Thursday, January 15, 2015

Advances in Colorectal Cancer Treatment

Health care professionals and researchers from around the world will be gathering in San Francisco, California, this weekend to discuss the latest advances in the diagnosis, treatment, and management of gastrointestinal (GI) cancers at the 2015 GI Cancers Symposium. More than 800 abstracts will be presented at the meeting, highlighting research into cancers of the colon/rectum, stomach, pancreas, esophagus, small intestine, and anus.
Two of these studies looked at combining chemotherapy and targeted therapy for metastatic colorectal cancer. One study compared two different chemotherapy regimens (combinations of drugs) plus the targeted therapy drug bevacizumab (Avastin) as initial treatment for metastatic colorectal cancer. In the other study, researchers looked at adding the targeted therapy ramucirumab (Cyramza) to standard chemotherapy for patients with metastatic colorectal cancer that had gotten worse after initial treatment. The researchers found that both the newer approach to chemotherapy and the new targeted therapy helped patients with metastatic colorectal cancer live longer. These studies highlight potential new options for patients with metastatic colorectal cancer whether they are first diagnosed and receiving initial treatment or have had the disease worsen during treatment.

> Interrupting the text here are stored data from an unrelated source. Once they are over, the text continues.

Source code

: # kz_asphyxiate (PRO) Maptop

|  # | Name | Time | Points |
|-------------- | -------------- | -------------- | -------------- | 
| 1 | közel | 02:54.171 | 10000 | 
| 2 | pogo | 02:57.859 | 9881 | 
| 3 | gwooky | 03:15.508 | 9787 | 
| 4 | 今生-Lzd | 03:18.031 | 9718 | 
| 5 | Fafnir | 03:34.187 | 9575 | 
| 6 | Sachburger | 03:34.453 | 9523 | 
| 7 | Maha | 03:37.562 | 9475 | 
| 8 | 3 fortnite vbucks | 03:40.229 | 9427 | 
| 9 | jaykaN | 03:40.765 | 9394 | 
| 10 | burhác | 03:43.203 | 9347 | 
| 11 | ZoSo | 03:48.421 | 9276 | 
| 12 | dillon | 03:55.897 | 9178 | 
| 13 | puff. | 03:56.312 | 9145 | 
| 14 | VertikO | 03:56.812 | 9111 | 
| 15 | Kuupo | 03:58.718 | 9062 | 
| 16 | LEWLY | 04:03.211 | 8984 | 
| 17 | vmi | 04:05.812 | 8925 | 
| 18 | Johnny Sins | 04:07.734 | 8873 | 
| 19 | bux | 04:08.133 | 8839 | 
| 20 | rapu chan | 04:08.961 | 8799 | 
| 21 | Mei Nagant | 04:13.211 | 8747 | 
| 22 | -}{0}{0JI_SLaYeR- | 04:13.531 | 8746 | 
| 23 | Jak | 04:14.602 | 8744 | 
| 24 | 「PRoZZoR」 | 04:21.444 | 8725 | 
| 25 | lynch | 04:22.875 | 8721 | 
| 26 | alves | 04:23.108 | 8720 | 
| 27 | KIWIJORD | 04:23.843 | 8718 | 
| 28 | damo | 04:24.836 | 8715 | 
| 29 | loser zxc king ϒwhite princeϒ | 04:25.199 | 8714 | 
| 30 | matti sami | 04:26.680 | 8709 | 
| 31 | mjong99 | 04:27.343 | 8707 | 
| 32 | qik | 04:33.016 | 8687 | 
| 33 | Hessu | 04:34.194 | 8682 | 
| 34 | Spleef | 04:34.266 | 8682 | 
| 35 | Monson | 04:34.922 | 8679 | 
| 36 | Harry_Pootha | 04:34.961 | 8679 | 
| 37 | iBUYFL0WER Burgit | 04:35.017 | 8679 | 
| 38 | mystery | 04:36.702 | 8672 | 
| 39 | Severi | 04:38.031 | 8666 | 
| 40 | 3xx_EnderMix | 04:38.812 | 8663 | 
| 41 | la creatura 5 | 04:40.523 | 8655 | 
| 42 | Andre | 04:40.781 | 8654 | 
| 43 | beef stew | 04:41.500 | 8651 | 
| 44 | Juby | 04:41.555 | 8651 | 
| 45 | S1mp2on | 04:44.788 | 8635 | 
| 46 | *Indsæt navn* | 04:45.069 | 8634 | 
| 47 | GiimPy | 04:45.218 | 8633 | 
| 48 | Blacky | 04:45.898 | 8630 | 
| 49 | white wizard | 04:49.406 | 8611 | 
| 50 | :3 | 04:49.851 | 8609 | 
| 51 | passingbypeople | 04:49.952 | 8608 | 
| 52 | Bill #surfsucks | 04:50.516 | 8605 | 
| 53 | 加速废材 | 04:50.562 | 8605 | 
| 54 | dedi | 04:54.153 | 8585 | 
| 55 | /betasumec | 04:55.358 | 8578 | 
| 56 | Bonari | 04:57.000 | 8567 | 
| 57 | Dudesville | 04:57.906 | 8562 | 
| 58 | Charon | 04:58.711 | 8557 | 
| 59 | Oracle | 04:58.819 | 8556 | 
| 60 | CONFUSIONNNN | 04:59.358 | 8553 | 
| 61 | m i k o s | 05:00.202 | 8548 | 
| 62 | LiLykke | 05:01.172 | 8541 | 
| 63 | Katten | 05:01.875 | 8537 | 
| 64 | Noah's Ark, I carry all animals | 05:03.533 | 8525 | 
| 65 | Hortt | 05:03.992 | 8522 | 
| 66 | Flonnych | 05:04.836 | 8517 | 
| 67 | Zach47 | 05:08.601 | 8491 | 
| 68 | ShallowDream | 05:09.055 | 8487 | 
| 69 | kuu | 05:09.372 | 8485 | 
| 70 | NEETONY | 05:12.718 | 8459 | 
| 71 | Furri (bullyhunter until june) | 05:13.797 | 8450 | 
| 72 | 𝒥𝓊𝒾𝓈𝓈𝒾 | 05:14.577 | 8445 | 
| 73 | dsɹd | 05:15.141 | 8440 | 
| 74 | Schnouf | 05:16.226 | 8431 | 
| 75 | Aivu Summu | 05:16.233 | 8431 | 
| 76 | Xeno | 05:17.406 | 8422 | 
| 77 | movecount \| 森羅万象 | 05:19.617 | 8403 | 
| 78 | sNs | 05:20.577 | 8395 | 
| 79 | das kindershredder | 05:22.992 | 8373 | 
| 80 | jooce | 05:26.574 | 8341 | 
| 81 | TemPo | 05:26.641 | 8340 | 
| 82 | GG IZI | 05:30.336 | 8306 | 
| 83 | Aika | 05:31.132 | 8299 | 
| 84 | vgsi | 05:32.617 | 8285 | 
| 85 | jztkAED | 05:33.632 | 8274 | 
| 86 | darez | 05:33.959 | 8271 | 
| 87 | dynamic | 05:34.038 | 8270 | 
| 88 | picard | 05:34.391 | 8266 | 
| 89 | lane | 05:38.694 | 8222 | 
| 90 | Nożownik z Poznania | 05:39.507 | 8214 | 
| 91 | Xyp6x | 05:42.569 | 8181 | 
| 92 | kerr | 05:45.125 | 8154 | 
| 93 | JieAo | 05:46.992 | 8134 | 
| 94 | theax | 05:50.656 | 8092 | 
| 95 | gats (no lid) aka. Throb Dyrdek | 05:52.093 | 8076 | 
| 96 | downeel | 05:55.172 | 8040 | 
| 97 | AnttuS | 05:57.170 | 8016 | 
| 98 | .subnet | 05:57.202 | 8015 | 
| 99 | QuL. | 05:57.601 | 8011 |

A third study that will be highlighted at the meeting suggests that people with rectal cancer who have no signs of cancer after receiving both chemotherapy and radiation therapy may be able to safely postpone or not have surgery. This could help many patients avoid the risks of rectal cancer surgery, which can include bowel problems and decreased sexual function.
“We believe that our results will encourage more doctors to consider this watch-and-wait approach as an alternative to immediate rectal surgery, at least for some patients,” said senior study author Philip Paty, MD, a surgical oncologist at the Memorial Sloan Kettering Cancer Center in New York. “From my experience, most patients are willing to accept some risk to defer rectal surgery in hope of avoiding major surgery and preserving rectal function.”
It is important to talk about all of your treatment options with your doctor. Discussing the risks and benefits of each option and how any side effects can be managed can help you and your doctor choose the most appropriate treatment plan for your situation.